__DESCRIPTION OF THE TASK__:
Copy all lines below that use the word "missing".

*** Opening of DATA SUPPLIED ***

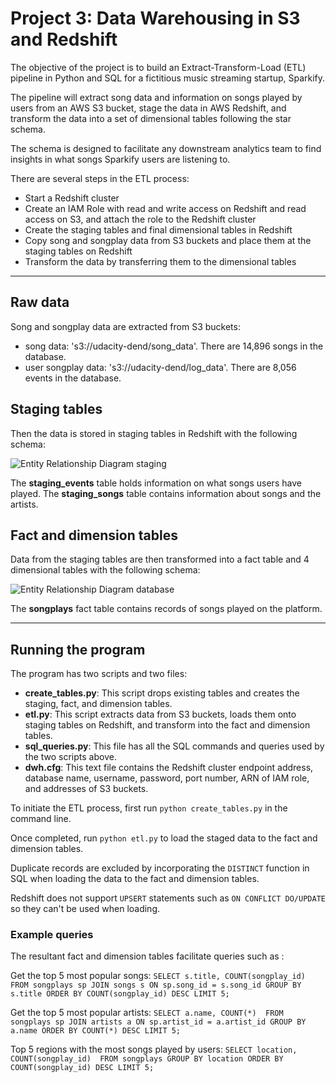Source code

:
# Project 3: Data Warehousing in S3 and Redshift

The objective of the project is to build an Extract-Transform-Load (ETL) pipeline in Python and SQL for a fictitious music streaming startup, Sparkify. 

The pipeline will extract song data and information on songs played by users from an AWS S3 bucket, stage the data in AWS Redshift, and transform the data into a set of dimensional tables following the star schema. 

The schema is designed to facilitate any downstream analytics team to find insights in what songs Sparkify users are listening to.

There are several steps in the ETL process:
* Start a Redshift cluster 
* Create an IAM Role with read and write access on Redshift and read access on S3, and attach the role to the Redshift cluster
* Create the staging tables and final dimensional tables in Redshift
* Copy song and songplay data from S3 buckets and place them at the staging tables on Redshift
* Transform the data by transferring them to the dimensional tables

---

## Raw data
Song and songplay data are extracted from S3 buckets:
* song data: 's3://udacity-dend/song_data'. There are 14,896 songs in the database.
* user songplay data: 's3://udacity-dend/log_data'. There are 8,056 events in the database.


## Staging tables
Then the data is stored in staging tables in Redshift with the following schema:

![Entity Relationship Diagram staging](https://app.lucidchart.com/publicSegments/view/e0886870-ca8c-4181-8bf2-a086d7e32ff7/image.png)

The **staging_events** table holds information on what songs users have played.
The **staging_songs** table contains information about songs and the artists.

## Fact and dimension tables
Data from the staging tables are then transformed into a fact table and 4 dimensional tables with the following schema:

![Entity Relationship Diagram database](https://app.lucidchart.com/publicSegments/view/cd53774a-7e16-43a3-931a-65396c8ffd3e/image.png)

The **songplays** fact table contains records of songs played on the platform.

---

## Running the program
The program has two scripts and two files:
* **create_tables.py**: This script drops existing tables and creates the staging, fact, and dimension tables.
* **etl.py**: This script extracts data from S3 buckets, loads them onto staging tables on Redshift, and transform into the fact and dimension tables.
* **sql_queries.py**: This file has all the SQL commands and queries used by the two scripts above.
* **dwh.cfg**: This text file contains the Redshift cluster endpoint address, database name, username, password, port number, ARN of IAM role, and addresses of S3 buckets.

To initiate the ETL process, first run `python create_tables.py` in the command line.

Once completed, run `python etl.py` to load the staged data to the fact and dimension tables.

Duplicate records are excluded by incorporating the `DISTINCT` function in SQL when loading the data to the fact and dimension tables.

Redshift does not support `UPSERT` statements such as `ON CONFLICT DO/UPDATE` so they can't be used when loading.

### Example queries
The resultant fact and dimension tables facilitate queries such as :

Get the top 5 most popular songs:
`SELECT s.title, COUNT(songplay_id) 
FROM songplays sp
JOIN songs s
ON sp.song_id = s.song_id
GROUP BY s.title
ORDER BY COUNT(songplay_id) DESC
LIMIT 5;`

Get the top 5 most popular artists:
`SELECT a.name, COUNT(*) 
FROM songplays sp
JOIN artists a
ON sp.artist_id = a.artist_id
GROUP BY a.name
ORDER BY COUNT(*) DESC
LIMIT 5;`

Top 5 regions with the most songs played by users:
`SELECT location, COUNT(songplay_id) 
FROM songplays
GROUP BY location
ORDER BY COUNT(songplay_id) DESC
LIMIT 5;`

*** Close of DATA SUPPLIED ***
*** Opening of DATA SUPPLIED ***

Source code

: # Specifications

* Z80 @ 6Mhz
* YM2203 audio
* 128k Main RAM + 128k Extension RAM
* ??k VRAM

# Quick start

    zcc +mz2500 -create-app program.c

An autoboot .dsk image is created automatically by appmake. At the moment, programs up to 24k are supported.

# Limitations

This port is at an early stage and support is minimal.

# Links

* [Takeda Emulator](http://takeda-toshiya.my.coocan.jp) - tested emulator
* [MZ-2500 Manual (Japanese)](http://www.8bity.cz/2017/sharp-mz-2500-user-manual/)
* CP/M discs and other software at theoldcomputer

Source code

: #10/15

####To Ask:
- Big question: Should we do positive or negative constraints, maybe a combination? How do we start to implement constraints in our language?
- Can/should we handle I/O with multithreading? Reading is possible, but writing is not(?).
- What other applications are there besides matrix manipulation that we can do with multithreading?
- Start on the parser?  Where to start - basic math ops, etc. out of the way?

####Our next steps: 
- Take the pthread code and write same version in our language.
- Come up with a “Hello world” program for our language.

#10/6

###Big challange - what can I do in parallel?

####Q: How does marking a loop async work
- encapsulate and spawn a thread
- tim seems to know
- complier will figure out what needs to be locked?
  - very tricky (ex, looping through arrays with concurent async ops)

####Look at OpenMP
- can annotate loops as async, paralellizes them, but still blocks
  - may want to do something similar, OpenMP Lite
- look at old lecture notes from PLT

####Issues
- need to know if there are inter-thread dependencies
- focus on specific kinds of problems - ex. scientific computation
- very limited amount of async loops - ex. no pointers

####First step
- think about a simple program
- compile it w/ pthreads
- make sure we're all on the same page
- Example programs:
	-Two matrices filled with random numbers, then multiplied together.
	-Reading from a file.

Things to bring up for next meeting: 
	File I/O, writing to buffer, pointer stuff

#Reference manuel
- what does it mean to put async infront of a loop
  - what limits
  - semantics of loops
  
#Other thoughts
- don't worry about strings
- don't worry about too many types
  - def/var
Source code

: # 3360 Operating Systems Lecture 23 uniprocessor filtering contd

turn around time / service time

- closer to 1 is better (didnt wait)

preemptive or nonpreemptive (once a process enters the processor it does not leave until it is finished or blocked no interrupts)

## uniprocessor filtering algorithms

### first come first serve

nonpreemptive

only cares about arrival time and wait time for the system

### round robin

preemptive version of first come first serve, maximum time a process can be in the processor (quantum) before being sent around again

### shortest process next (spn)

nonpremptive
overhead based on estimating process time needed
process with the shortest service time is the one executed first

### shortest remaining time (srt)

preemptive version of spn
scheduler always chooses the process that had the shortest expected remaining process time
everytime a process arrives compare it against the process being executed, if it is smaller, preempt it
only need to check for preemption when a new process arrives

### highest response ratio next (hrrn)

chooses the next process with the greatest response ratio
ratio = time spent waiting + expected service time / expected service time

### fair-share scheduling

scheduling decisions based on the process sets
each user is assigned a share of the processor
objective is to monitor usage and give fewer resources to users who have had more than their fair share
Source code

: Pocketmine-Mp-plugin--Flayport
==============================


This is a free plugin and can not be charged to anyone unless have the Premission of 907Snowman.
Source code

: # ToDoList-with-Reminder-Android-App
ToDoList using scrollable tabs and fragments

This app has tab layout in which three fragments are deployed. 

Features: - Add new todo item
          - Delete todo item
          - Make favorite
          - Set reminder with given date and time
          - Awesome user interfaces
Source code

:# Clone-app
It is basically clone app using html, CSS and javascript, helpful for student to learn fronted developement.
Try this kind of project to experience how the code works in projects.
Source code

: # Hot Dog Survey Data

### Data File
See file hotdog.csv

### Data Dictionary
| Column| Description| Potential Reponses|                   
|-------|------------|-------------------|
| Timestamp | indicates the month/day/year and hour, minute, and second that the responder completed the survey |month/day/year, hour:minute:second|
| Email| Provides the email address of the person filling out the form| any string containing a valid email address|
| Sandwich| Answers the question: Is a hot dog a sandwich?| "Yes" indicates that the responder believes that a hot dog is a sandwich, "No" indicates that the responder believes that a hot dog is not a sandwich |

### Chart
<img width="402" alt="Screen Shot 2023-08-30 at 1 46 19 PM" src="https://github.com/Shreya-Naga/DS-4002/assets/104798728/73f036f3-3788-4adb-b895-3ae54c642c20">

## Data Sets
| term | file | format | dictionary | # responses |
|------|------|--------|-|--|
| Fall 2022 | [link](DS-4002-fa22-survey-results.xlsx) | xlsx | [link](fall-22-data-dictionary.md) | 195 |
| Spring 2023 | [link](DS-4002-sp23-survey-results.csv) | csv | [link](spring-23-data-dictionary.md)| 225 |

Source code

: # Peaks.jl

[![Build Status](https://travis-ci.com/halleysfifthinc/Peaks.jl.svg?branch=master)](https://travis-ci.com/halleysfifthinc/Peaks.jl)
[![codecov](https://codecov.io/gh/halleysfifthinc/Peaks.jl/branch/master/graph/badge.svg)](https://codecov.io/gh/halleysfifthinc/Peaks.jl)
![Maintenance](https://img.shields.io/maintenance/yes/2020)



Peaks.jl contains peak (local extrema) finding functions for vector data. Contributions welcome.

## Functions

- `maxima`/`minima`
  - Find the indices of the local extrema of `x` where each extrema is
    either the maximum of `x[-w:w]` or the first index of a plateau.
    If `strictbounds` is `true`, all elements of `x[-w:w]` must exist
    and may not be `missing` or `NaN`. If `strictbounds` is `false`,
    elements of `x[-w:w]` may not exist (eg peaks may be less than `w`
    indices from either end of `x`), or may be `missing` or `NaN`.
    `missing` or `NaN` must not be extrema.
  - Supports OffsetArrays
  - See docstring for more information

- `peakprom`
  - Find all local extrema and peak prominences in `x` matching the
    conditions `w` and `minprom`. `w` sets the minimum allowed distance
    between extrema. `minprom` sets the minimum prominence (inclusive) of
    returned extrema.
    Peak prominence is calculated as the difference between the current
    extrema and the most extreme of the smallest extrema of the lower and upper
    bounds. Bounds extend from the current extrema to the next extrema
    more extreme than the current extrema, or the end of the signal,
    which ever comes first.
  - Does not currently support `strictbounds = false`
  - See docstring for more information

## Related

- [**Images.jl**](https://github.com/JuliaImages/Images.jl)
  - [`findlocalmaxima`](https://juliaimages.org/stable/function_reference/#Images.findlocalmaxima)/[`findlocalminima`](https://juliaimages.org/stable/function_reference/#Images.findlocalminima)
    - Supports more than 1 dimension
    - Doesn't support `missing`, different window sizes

*** Close of DATA SUPPLIED ***

__ANSWER BOX__:
    and may not be `missing` or `NaN`. If `strictbounds` is `false`,
    indices from either end of `x`), or may be `missing` or `NaN`.
    `missing` or `NaN` must not be extrema.
    - Doesn't support `missing`, different window sizes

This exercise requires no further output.